**Provided data:**
★ ★ ★ ★ ★ ★ ★

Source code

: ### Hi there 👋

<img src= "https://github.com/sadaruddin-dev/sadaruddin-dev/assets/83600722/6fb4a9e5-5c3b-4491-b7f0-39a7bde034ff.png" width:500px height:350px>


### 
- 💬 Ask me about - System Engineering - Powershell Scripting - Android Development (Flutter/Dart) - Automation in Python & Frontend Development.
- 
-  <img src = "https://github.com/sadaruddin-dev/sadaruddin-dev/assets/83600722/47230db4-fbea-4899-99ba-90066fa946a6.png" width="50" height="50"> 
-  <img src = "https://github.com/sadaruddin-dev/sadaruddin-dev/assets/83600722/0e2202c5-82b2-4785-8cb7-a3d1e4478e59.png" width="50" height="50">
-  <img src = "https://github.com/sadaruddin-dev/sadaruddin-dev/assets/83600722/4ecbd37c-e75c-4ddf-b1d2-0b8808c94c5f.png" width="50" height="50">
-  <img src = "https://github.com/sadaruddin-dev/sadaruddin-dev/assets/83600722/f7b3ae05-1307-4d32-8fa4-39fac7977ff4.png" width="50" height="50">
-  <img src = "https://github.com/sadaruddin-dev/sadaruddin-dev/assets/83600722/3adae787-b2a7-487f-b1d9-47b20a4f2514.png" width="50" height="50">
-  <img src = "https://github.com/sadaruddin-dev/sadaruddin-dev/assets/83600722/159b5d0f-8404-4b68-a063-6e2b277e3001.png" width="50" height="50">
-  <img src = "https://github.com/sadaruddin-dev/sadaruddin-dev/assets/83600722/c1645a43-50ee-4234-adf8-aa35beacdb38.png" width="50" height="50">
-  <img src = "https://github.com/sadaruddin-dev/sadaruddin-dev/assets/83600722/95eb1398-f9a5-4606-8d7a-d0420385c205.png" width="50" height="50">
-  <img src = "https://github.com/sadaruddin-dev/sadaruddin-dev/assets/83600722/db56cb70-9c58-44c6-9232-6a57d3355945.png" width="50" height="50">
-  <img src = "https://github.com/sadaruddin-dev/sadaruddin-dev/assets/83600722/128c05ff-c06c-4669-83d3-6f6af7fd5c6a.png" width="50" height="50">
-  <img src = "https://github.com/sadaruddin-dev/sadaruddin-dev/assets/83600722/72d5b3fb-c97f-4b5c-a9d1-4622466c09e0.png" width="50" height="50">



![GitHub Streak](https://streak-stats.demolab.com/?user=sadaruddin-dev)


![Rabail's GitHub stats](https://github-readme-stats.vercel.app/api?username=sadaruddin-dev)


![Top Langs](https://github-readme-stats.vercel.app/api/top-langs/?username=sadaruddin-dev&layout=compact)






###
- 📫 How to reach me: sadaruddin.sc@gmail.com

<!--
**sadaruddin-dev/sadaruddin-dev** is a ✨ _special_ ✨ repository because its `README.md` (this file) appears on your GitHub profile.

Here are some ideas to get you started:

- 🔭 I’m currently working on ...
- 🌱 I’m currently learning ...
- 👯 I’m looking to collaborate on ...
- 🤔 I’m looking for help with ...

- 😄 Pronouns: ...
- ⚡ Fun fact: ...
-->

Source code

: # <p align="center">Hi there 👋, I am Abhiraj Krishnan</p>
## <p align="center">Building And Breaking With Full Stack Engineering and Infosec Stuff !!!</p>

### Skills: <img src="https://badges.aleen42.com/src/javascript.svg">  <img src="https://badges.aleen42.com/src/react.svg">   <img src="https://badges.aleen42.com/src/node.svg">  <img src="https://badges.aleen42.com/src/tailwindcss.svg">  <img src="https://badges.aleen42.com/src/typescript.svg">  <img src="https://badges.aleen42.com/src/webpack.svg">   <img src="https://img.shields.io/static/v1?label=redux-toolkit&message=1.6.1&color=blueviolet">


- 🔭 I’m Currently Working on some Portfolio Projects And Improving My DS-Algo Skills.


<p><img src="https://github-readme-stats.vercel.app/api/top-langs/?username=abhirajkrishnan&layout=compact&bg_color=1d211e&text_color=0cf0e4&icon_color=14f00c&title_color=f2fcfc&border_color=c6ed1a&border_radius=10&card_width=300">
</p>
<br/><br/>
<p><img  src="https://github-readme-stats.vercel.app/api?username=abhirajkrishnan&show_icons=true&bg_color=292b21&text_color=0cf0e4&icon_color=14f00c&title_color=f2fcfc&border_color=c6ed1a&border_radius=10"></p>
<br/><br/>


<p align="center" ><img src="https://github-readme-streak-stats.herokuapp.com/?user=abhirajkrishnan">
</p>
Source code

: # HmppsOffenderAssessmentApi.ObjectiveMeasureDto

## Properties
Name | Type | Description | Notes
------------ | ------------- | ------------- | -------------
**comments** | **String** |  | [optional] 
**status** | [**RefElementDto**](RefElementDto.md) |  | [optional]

★ ★ ★ ★ ★ ★ ★

Using the data above, print exactly the lines from the line that contains "- ⚡ Fun fact: ..." through the line that contains "### Skills: <img", with both included.

- ⚡ Fun fact: ...
-->

Source code

: # <p align="center">Hi there 👋, I am Abhiraj Krishnan</p>
## <p align="center">Building And Breaking With Full Stack Engineering and Infosec Stuff !!!</p>

### Skills: <img src="https://badges.aleen42.com/src/javascript.svg">  <img src="https://badges.aleen42.com/src/react.svg">   <img src="https://badges.aleen42.com/src/node.svg">  <img src="https://badges.aleen42.com/src/tailwindcss.svg">  <img src="https://badges.aleen42.com/src/typescript.svg">  <img src="https://badges.aleen42.com/src/webpack.svg">   <img src="https://img.shields.io/static/v1?label=redux-toolkit&message=1.6.1&color=blueviolet">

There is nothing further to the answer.